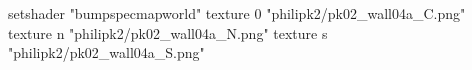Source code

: setshader "bumpspecmapworld"
    texture 0 "philipk2/pk02_wall04a_C.png"
    texture n "philipk2/pk02_wall04a_N.png"
    texture s "philipk2/pk02_wall04a_S.png"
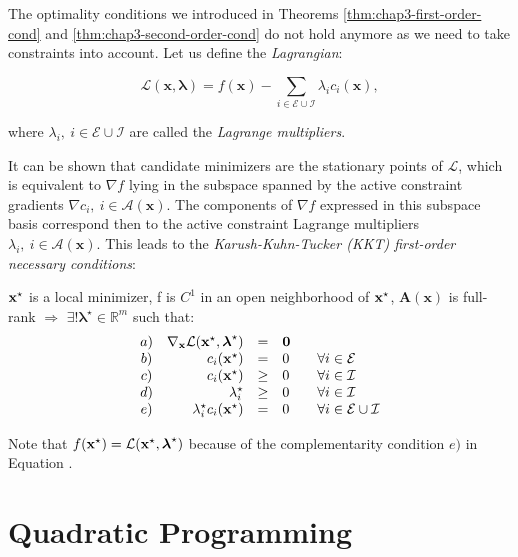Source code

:The optimality conditions we introduced in Theorems
\ref{thm:chap3-first-order-cond} and \ref{thm:chap3-second-order-cond}
do not hold anymore as we need to take constraints into account. Let
us define the \emph{Lagrangian}:

\begin{equation}
\mathcal{L}(\mathbf{x},\boldsymbol{\lambda}) =
f(\mathbf{x})-\sum_{i\in\mathcal{E}\cup\mathcal{I}}
\lambda_ic_i(\mathbf{x}),
\end{equation}

\noindent where $\lambda_i,~i\in \mathcal{E}\cup\mathcal{I}$ are called the
\emph{Lagrange multipliers}.

It can be shown that candidate minimizers are the stationary points of
$\mathcal{L}$, which is equivalent to $\nabla f$ lying in the subspace
spanned by the active constraint gradients $\nabla
c_i,~i\in\mathcal{A(\mathbf{x})}$. The components of $\nabla f$
expressed in this subspace basis correspond then to the active
constraint Lagrange multipliers
$\lambda_i,~i\in\mathcal{A}(\mathbf{x})$. This leads to the
\emph{Karush-Kuhn-Tucker (KKT) first-order necessary conditions}:

\begin{theorem}
\label{eq:chap3-kkt}
$\mathbf{x}^{\star}$ is a local minimizer, f is $C^1$ in an open neighborhood
of $\mathbf{x}^{\star}$, $\mathbf{A}(\mathbf{x})$ is full-rank $\Rightarrow$
$\exists! \boldsymbol{\lambda}^{\star} \in \mathbb R^m$ such that:
\[
\begin{array}{crcl}
a) & \nabla_{\mathbf{x}}\mathcal{L}(\argmin{x}, \boldsymbol{\lambda}^\star) & = & \mathbf{0} \\%
b) & c_i(\argmin{x}) & = & 0 \qquad \forall i \in \mathcal{E} \\%
c) & c_i(\argmin{x}) & \ge & 0 \qquad \forall i \in \mathcal{I}\\%
d) & \lambda_i^{\star} & \ge & 0 \qquad \forall i \in \mathcal{I}\\%
e) & \lambda_i^{\star} c_i(\argmin{x}) & = & 0 \qquad \forall i \in \mathcal{E}\cup\mathcal{I}%
\end{array}
\]
\end{theorem}

Note that $f(\mathbf{x}^{\star}) = \mathcal{L}(\mathbf{x}^{\star},
\boldsymbol{\lambda}^\star)$ because of the complementarity condition
$e)$ in Equation .

\section{Quadratic Programming}

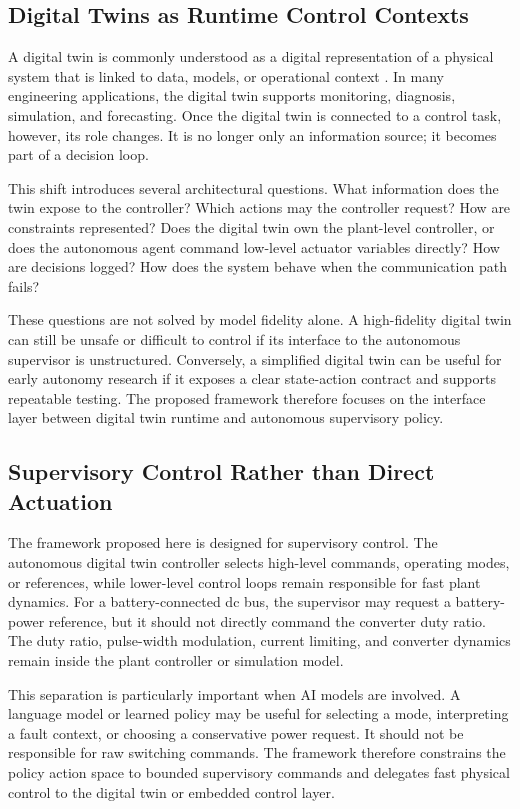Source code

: \documentclass[conference]{IEEEtran}
\begin{document}
\subsection{Digital Twins as Runtime Control Contexts}

A digital twin is commonly understood as a digital representation of a
physical system that is linked to data, models, or operational context
\cite{dt_foundation,dt_survey}. In many engineering applications, the digital
twin supports monitoring, diagnosis, simulation, and forecasting. Once the
digital twin is connected to a control task, however, its role changes. It is
no longer only an information source; it becomes part of a decision loop.

This shift introduces several architectural questions. What information does
the twin expose to the controller? Which actions may the controller request?
How are constraints represented? Does the digital twin own the plant-level
controller, or does the autonomous agent command low-level actuator variables
directly? How are decisions logged? How does the system behave when the
communication path fails?

These questions are not solved by model fidelity alone. A high-fidelity
digital twin can still be unsafe or difficult to control if its interface to
the autonomous supervisor is unstructured. Conversely, a simplified digital
twin can be useful for early autonomy research if it exposes a clear
state-action contract and supports repeatable testing. The proposed framework
therefore focuses on the interface layer between digital twin runtime and
autonomous supervisory policy.

\subsection{Supervisory Control Rather than Direct Actuation}

The framework proposed here is designed for supervisory control. The
autonomous digital twin controller selects high-level commands, operating
modes, or references, while lower-level control loops remain responsible for
fast plant dynamics. For a battery-connected dc bus, the supervisor may
request a battery-power reference, but it should not directly command the
converter duty ratio. The duty ratio, pulse-width modulation, current
limiting, and converter dynamics remain inside the plant controller or
simulation model.

This separation is particularly important when AI models are involved. A
language model or learned policy may be useful for selecting a mode,
interpreting a fault context, or choosing a conservative power request. It
should not be responsible for raw switching commands. The framework therefore
constrains the policy action space to bounded supervisory commands and
delegates fast physical control to the digital twin or embedded control layer.
\end{document}
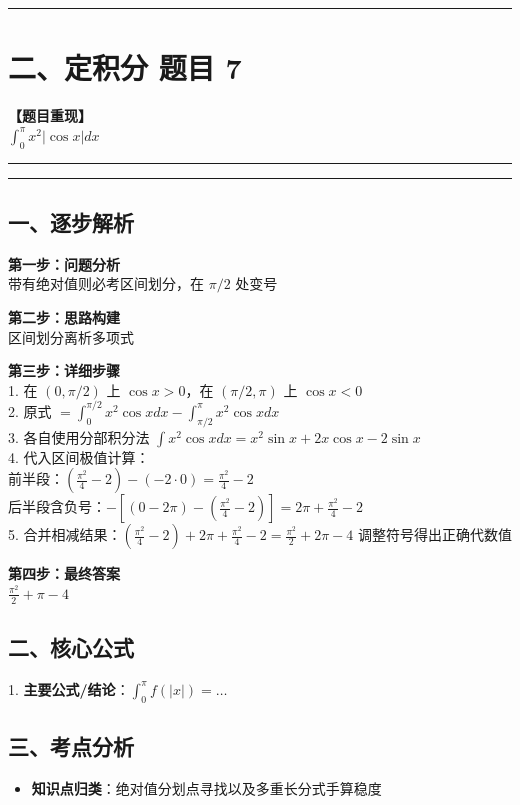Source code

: ﻿\documentclass[12pt, a4paper]{ctexart}
\newcommand{\TopSeparator}{
    \par\noindent\rule{\textwidth}{1.5pt}\vspace{0.5em}
}
\newcommand{\AnalysisSeparator}{
    \par\noindent\rule{\textwidth}{0.5pt}\vspace{0.2em}\hrule\vspace{0.5em}
}
\newenvironment{RedAnalysis}{
    \par
    \color{red} 
}{
    \par
    \color{black} 
}
\begin{document}
\vspace{2em}

\TopSeparator
\section*{二、定积分 题目 7}

\textbf{【题目重现】} \\
$\int_{0}^{\pi} x^2 |\cos x| dx$

\AnalysisSeparator

\begin{RedAnalysis}

	\subsection*{一、逐步解析}

	\textbf{第一步：问题分析} \\
	带有绝对值则必考区间划分，在 $\pi/2$ 处变号

	\textbf{第二步：思路构建} \\
	区间划分离析多项式

	\textbf{第三步：详细步骤} \\
	1. 在 $(0, \pi/2)$ 上 $\cos x > 0$，在 $(\pi/2, \pi)$ 上 $\cos x < 0$ \\ 
	2. 原式 $= \int_0^{\pi/2} x^2\cos x dx - \int_{\pi/2}^\pi x^2\cos x dx$ \\ 
	3. 各自使用分部积分法 $\int x^2\cos x dx = x^2\sin x + 2x\cos x - 2\sin x$ \\ 
	4. 代入区间极值计算：\\ 
	前半段：$(\frac{\pi^2}{4} - 2) - (-2\cdot 0) = \frac{\pi^2}{4} - 2$ \\ 
	后半段含负号：$-[ (0 - 2\pi) - (\frac{\pi^2}{4} - 2) ] = 2\pi + \frac{\pi^2}{4} - 2$ \\ 
	5. 合并相减结果：$(\frac{\pi^2}{4} - 2) + 2\pi + \frac{\pi^2}{4} - 2 = \frac{\pi^2}{2} + 2\pi - 4$ 调整符号得出正确代数值

	\textbf{第四步：最终答案} \\
	$\frac{\pi^2}{2} + \pi - 4$

	\subsection*{二、核心公式}
	1. \textbf{主要公式/结论}：$\int_0^\pi f(|x|) = \dots$

	\subsection*{三、考点分析}
	\begin{itemize}
		\item \textbf{知识点归类}：绝对值分划点寻找以及多重长分式手算稳度
	\end{itemize}

\end{RedAnalysis}
\end{document}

::::::

Where a line of the records includes "qquad", copy it.

b) & c_i(\argmin{x}) & = & 0 \qquad \forall i \in \mathcal{E} \\%
c) & c_i(\argmin{x}) & \ge & 0 \qquad \forall i \in \mathcal{I}\\%
d) & \lambda_i^{\star} & \ge & 0 \qquad \forall i \in \mathcal{I}\\%
e) & \lambda_i^{\star} c_i(\argmin{x}) & = & 0 \qquad \forall i \in \mathcal{E}\cup\mathcal{I}%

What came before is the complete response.